How technically competent are you? How about your team? How do you know? When you’re working with your team, one of the first ideas for IT customer service training is to help them develop technical competence. Perhaps you’ve heard someone say to hire based on cultural fit, attitude, or personality; that you can’t teach people skills, but you can teach technical skills. They’re only partially right. They’re right because cultural fit, attitude, and personality are important considerations. They’re wrong because, in a technical job, a certain level of technical competence is a core requirement. It’s most certainly not a choice of one or the other. They’re also wrong because you most certainly can teach people skills. I’ve been teaching people skills to IT people successfully for more than 20 years. Dale Carnegie, Stephen Covey, and others have been doing it for even longer.
You wouldn’t hire aircraft mechanics without checking their mechanical skills. You wouldn’t hire surgeons without checking their medical skills. You wouldn’t hire engineers without checking their engineering skills. Why would you hire, say, a network administrator without checking their networking knowledge and skills? Even for entry-level, front-line technical support staff, you want someone who has sufficient technical skills to follow a troubleshooting checklist. They must be technically competent enough to know when they’re in over their head and need to escalate.
The key issue with technical competence is to ensure that the individual has sufficient technical skills to meet the requirements of the job description. That requires a well-thought-out job description. At risk of overstating the obvious, the technical requirements for a Python developer differ from the requirements for a server administrator. The requirements for a chief information security officer differ from those for front-line tech support agents. Each job has its own unique requirements. No matter what the job is, it’s always a good idea to review the job description and revise it as needed, perhaps with input from people who are currently in that particular role.
What’s Different in Ideas for Customer Service Training in IT?
IT customer service requires both competence and charisma. That’s technical competence to perform the tasks of the job and charisma to manage relationships with customers, end-users, and coworkers.As you think about ideas for customer service training, in addition to training on how to handle an angry customer, emotional intelligence, manners, and all the usual soft skills, in IT customer service you must also provide training on technical competence.
If you’re an HR manager or a small business owner, you’re probably not qualified to teach technical skills, but you can certainly remind team members about the importance of maintaining current certifications, provide access to technical training, support the creation of a test lab, encourage technical staff to attend both virtual and live vendor events and industry conferences to be aware of emerging technologies, and support other forms of continuing education for your team.

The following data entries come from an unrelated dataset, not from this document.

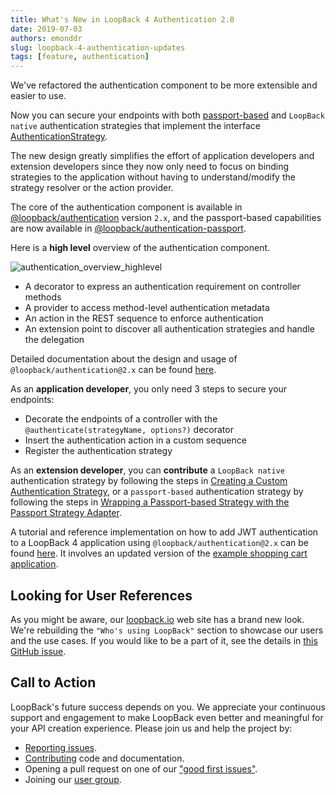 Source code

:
 ```yaml
---
title: What's New in LoopBack 4 Authentication 2.0
date: 2019-07-03
authors: emonddr
slug: loopback-4-authentication-updates
tags: [feature, authentication]
---
```


We've refactored the authentication component to be more extensible and easier to use.

Now you can secure your endpoints with both [passport-based](http://www.passportjs.org/)  and `LoopBack native` authentication strategies that implement the interface [AuthenticationStrategy](https://loopback.io/doc/en/lb4/apidocs.authentication.authenticationstrategy.html).

The new design greatly simplifies the effort of application developers and extension developers since they now only need to focus on binding strategies to the application without having to understand/modify the strategy resolver or the action provider.

<!--truncate-->

The core of the authentication component is available in [@loopback/authentication](https://www.npmjs.com/package/@loopback/authentication) version `2.x`, and the passport-based capabilities are now available in [@loopback/authentication-passport](https://www.npmjs.com/package/@loopback/authentication-passport).

Here is a **high level** overview of the authentication component.

![authentication_overview_highlevel](https://loopback.io/pages/en/lb4/imgs/authentication_overview_highlevel.png)

- A decorator to express an authentication requirement on controller methods
- A provider to access method-level authentication metadata
- An action in the REST sequence to enforce authentication
- An extension point to discover all authentication strategies and handle the delegation

Detailed documentation about the design and usage of `@loopback/authentication@2.x` can be found [here](https://loopback.io/doc/en/lb4/Loopback-component-authentication.html).

As an **application developer**, you only need 3 steps to secure your endpoints:

- Decorate the endpoints of a controller with the `@authenticate(strategyName, options?)` decorator
- Insert the authentication action in a custom sequence 
- Register the authentication strategy

As an **extension developer**, you can **contribute** a `LoopBack native` authentication strategy by following the steps in [Creating a Custom Authentication Strategy](https://loopback.io/doc/en/lb4/Loopback-component-authentication.html#creating-a-custom-authentication-strategy), or a `passport-based` authentication strategy by following the steps in [Wrapping a Passport-based Strategy with the Passport Strategy Adapter](https://www.npmjs.com/package/@loopback/authentication-passport).

A tutorial and reference implementation on how to add JWT authentication to a LoopBack 4 application using `@loopback/authentication@2.x` can be found [here](https://loopback.io/doc/en/lb4/Authentication-Tutorial.html). It involves an updated version of the [example shopping cart application](https://github.com/strongloop/loopback4-example-shopping).

## Looking for User References

As you might be aware, our [loopback.io](https://loopback.io/) web site has a brand new look. We're rebuilding the `"Who's using LoopBack"` section to showcase our users and the use cases. If you would like to be a part of it, see the details in [this GitHub issue](https://github.com/strongloop/loopback-next/issues/3047).

## Call to Action

LoopBack's future success depends on you. We appreciate your continuous support and engagement to make LoopBack even better and meaningful for your API creation experience. Please join us and help the project by:

- [Reporting issues](https://github.com/strongloop/loopback-next/issues).
- [Contributing](https://github.com/strongloop/loopback-next/blob/master/docs/CONTRIBUTING.md) code and documentation.
- Opening a pull request on one of our ["good first issues"](https://github.com/strongloop/loopback-next/labels/good%20first%20issue).
- Joining our [user group](https://github.com/strongloop/loopback-next/issues/110).
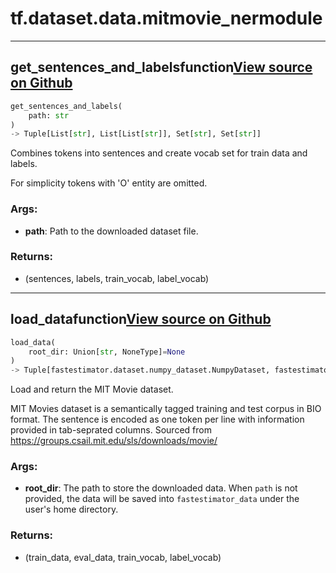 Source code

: # tf.dataset.data.mitmovie_ner<span class="tag">module</span>

---

## get_sentences_and_labels<span class="tag">function</span><a class="sourcelink" href=https://github.com/fastestimator/fastestimator/blob/r1.2/fastestimator/dataset/data/mitmovie_ner.py/#L30-L59>View source on Github</a>
```python
get_sentences_and_labels(
	path: str
)
-> Tuple[List[str], List[List[str]], Set[str], Set[str]]
```
Combines tokens into sentences and create vocab set for train data and labels.

For simplicity tokens with 'O' entity are omitted.


<h3>Args:</h3>


* **path**: Path to the downloaded dataset file. 

<h3>Returns:</h3>

<ul class="return-block"><li>    (sentences, labels, train_vocab, label_vocab)</li></ul>

---

## load_data<span class="tag">function</span><a class="sourcelink" href=https://github.com/fastestimator/fastestimator/blob/r1.2/fastestimator/dataset/data/mitmovie_ner.py/#L62-L105>View source on Github</a>
```python
load_data(
	root_dir: Union[str, NoneType]=None
)
-> Tuple[fastestimator.dataset.numpy_dataset.NumpyDataset, fastestimator.dataset.numpy_dataset.NumpyDataset, Set[str], Set[str]]
```
Load and return the MIT Movie dataset.

MIT Movies dataset is a semantically tagged training and test corpus in BIO format. The sentence is encoded as one
token per line with information provided in tab-seprated columns.
Sourced from https://groups.csail.mit.edu/sls/downloads/movie/


<h3>Args:</h3>


* **root_dir**: The path to store the downloaded data. When `path` is not provided, the data will be saved into `fastestimator_data` under the user's home directory. 

<h3>Returns:</h3>

<ul class="return-block"><li>    (train_data, eval_data, train_vocab, label_vocab)</li></ul>

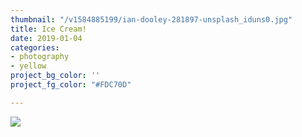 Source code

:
 ```yaml
---
thumbnail: "/v1584885199/ian-dooley-281897-unsplash_iduns0.jpg"
title: Ice Cream!
date: 2019-01-04
categories:
- photography
- yellow
project_bg_color: ''
project_fg_color: "#FDC70D"

---
```

![](https://res.cloudinary.com/peanut-butter-collective/image/upload/v1584885199/ian-dooley-281897-unsplash_iduns0.jpg)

IT customer service is different from other forms of customer service. In the IT world, your customers depend on the systems you support to do their jobs, run their businesses, educate themselves and their families, and even receive medical care. Your end-users livelihood and even their lives can depend on the systems you support. In addition to finessing typical customer service issues like embarrassed or angry customers, IT customer service must resolve technical issues almost instantly. That requires both well-honed soft skills to manage the relationship along with outstanding technical skills to resolve the issue.